Rendered images with source text:

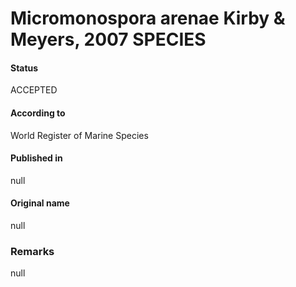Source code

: # Micromonospora arenae Kirby & Meyers, 2007 SPECIES

#### Status
ACCEPTED

#### According to
World Register of Marine Species

#### Published in
null

#### Original name
null

### Remarks
null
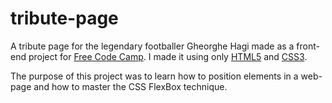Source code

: # tribute-page
A tribute page for the legendary footballer Gheorghe Hagi made as a front-end project for [Free Code Camp](https://www.freecodecamp.com/challenges/build-a-tribute-page). I made it using only [HTML5](https://developer.mozilla.org/es/docs/HTML/HTML5) and [CSS3](https://developer.mozilla.org/es/docs/Web/CSS/CSS3).


The purpose of this project was to learn how to position elements in a web-page and how to master the CSS FlexBox technique.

WHAT IS BEING ASKED:
Your copy should hold exactly the lines from the one with "#### Original name" through the end of the records, both included, and no pictures.

RESPONSE FOR THIS EXERCISE:
#### Original name
null

### Remarks
null
Source code

: # tribute-page
A tribute page for the legendary footballer Gheorghe Hagi made as a front-end project for [Free Code Camp](https://www.freecodecamp.com/challenges/build-a-tribute-page). I made it using only [HTML5](https://developer.mozilla.org/es/docs/HTML/HTML5) and [CSS3](https://developer.mozilla.org/es/docs/Web/CSS/CSS3).


The purpose of this project was to learn how to position elements in a web-page and how to master the CSS FlexBox technique.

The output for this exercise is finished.